My partner and I, 24 and 23 years old are hoping to move to Canada in 3/4 years, that length of time ahead so we can save a good amount of money.

We have looked into Calgary as the place to go, although I have heard many mixed reviews. I am a qualified accountant here in the UK and he works for the UK Government as a machinist.

I have heard that Calgary is very expensive, and it is very hard to find a job. We are not thinking about having a family, not at the moment anyway, so it will just be us two trying to make a new life and have good careers. We are very outdoor people so Calgary looked very good for distance to The Rockies.

Also, where do we even start?! What are the first steps we need to take in applying for a work visa.

Any help would be hugely appreciated.

Thanks, Abbie


----------



## RGS (Jan 24, 2011)

AbbieClements said:


> Hi there,
> 
> My partner and I, 24 and 23 years old are hoping to move to Canada in 3/4 years, that length of time ahead so we can save a good amount of money.
> 
> ...


Calgary is not as expensive of a city as Toronto or Vancouver, but is more expensive than Edmonton for example.
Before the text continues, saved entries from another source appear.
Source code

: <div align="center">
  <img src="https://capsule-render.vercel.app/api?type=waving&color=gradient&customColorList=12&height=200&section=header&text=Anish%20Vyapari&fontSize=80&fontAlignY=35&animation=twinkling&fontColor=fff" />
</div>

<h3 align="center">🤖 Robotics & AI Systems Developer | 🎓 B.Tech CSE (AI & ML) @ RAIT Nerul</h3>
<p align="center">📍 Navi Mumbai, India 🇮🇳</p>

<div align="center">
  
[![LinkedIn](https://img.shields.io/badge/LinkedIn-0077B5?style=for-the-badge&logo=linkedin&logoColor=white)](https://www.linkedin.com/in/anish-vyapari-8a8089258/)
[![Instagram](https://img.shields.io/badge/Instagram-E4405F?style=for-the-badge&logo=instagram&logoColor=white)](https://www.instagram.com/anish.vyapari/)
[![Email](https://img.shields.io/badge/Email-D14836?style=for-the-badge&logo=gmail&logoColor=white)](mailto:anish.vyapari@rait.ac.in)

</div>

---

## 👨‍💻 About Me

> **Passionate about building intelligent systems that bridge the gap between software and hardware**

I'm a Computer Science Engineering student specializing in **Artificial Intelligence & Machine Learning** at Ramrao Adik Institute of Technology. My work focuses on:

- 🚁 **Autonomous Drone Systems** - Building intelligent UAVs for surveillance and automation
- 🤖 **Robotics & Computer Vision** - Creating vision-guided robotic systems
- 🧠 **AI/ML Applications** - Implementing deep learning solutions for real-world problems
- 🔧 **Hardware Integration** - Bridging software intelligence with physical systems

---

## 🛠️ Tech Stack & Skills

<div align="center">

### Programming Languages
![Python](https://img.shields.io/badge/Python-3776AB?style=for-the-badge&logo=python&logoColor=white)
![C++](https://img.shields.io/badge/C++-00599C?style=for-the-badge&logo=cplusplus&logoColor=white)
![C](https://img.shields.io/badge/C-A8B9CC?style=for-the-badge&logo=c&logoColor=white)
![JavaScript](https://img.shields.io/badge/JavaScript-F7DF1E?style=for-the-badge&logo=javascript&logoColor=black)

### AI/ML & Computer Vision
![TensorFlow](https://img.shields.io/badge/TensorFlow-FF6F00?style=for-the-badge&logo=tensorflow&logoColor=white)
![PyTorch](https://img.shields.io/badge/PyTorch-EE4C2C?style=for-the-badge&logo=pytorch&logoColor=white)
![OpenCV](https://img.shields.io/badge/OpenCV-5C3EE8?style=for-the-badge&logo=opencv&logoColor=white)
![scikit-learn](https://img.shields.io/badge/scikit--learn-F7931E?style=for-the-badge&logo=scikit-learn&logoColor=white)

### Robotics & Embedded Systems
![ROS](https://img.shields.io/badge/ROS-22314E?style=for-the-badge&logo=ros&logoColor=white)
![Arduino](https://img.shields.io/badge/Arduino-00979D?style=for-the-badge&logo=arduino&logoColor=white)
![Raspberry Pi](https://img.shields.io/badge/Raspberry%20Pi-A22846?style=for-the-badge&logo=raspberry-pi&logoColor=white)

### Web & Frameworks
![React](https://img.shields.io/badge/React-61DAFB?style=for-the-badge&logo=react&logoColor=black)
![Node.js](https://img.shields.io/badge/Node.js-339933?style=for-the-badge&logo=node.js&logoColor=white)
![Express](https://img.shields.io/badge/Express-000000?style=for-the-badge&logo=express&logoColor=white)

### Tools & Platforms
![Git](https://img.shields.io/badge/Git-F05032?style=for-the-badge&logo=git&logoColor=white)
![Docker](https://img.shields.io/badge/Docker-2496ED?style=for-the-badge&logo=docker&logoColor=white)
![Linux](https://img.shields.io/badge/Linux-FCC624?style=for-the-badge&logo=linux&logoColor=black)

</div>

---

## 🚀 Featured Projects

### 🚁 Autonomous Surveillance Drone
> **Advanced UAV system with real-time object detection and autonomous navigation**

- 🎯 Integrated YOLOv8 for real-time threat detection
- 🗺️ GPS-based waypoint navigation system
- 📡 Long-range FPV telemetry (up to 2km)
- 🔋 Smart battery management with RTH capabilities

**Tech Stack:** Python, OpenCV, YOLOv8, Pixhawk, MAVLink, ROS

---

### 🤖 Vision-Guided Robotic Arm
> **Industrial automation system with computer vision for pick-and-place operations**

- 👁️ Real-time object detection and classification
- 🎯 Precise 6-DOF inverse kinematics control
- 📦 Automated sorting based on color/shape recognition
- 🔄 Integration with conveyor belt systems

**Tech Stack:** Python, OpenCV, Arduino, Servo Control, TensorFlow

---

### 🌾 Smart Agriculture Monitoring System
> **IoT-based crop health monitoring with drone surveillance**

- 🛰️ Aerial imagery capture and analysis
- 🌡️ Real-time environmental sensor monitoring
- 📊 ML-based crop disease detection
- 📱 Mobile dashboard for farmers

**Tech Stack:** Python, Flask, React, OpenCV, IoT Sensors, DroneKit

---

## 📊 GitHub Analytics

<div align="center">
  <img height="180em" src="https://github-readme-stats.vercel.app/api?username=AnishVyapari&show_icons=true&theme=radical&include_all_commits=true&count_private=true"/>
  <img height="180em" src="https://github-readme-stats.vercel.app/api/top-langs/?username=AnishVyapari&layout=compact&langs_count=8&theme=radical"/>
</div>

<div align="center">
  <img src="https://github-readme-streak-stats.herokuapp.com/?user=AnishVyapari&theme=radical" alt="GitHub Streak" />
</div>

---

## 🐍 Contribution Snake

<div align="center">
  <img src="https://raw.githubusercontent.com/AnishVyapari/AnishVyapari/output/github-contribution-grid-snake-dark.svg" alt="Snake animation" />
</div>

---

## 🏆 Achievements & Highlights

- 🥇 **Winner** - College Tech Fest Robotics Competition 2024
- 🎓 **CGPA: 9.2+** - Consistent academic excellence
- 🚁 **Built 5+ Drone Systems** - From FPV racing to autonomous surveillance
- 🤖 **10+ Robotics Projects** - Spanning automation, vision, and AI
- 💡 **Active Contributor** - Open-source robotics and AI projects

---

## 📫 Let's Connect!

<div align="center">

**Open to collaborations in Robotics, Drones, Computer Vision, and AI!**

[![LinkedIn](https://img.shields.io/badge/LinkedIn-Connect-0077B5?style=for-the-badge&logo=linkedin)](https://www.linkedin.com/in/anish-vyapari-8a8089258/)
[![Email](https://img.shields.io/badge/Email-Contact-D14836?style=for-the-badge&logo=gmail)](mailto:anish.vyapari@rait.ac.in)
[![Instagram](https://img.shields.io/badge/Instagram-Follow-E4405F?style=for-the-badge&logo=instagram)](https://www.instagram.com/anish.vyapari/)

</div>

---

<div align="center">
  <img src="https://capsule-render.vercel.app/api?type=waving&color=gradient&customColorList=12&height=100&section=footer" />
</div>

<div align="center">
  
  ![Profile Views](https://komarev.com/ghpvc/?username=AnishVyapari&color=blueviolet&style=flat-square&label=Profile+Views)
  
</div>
You are right that Calgary is around a one hour car drive to the Rocky Mountains (if you love mountains, camping, hiking, etc.).

I'm not sure where you heard that it's hard to find a job in Calgary. I know that in general, there are quite a few jobs available in the province of Alberta. Check out Workopolis or Monster job sites for Calgary or Alberta. This will give you idea of how many, and the types of jobs that are available here.


----------